The court heard that the amount of unpaid tax she owed was estimated at between £9,000 and £15,000 over the four years.

She told tax investigators she at first believed the work she did was illegal and so was not liable to tax.

Nangle said when she found out that working alone as a prostitute is not illegal she was still unsure about her tax status.

Nicholas Hamblin, prosecuting, said: "This is a case of someone failing to notify the Revenue that they are earning.

"It is about someone earning money and failing to notify the authorities of their existence.

"This lady was involved in working in the sex industry as a provider of sexual services.

"In interview she said she was a provider of erotic services. Another way of putting that would be prostitution. It must have been obvious that she was earning income from a trade and there is no issue in that in law.
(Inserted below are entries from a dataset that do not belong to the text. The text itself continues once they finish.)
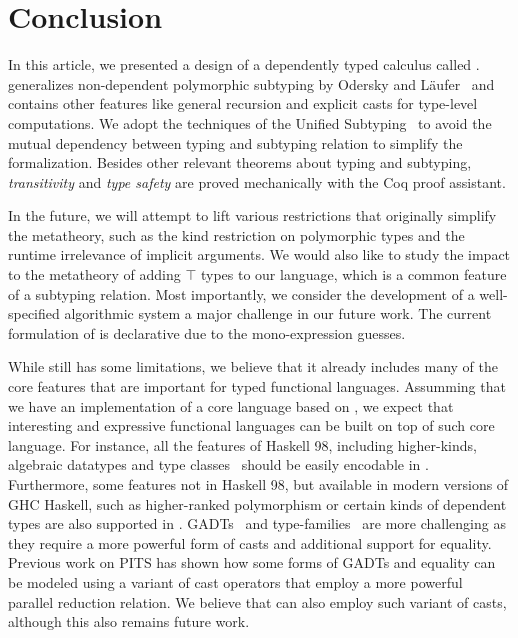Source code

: \section{Conclusion}

In this article, we presented a design of a dependently typed calculus called \name.
\name generalizes non-dependent polymorphic subtyping by Odersky and
L\"aufer~\citep{odersky1996putting} and contains other features like general
recursion and explicit casts for type-level computations.
We adopt the techniques of the Unified Subtyping~\citep{full} to
avoid the mutual dependency between typing and subtyping relation to simplify
the formalization. Besides other relevant theorems about typing and subtyping,
\emph{transitivity} and \emph{type safety} are proved mechanically with the Coq
proof assistant.

In the future, we will attempt to lift various restrictions that originally simplify
the metatheory, such as the kind restriction on polymorphic
types and the runtime irrelevance of implicit arguments. We would also like to
study the impact to the metatheory of adding $\top$ types to our language,
which is a common feature of a subtyping relation.
Most importantly, we consider the development
of a well-specified algorithmic system a major challenge in our future
work. The current formulation of \name is declarative due to the mono-expression guesses.

While \name still has some limitations, we believe that it already includes many
of the core features that are important for typed functional languages.
Assumming that we have an implementation of a core language based on \name,
we expect that interesting and expressive functional languages can be built
on top of such core language. For instance, all the features of Haskell 98,
including higher-kinds, algebraic datatypes and type classes~\citep{typeclasseskaes,typeclasseswadler}
should be easily encodable
in \name. Furthermore, some features not in Haskell 98, but available in modern
versions of GHC Haskell, such as higher-ranked polymorphism or certain
kinds of dependent types are also supported in \name. GADTs~\citep{gadt1,gadt2} and
type-families~\citep{typefamilies} are more challenging as they require a more powerful
form of casts and additional support for equality. Previous work on PITS
has shown how some forms of GADTs and equality can be modeled using
a variant of cast operators that employ a more powerful parallel reduction
relation. We believe that \name can also employ such variant of casts,
although this also remains future work.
Earnings from the sex industry as a trade are liable to taxation."

The court heard Nangle had worked as a cleaner and then a filing clerk for the Inland Revenue in Cambridge between 1974 and 1977.

She had then moved to Spain and later to Australia before returning to Brighton in 1992.

Revenue and Customs investigator Yvonne Kelly said she began looking into Nangle's finances in December 2005.

Nangle's bank accounts revealed she had earned between £25,000 and £40,000 in the three years from 2003 to 2005.

Tom Allen, defending, asked Mrs Kelly if there were any tax records for Nangle when she worked for the Inland Revenue.

He said: "She had worked for the Revenue but somehow that had not been recorded anywhere officially?"

Mrs Kelly replied: "It had but this was a long time ago and we do not keep records for more than six years."

The trial continues.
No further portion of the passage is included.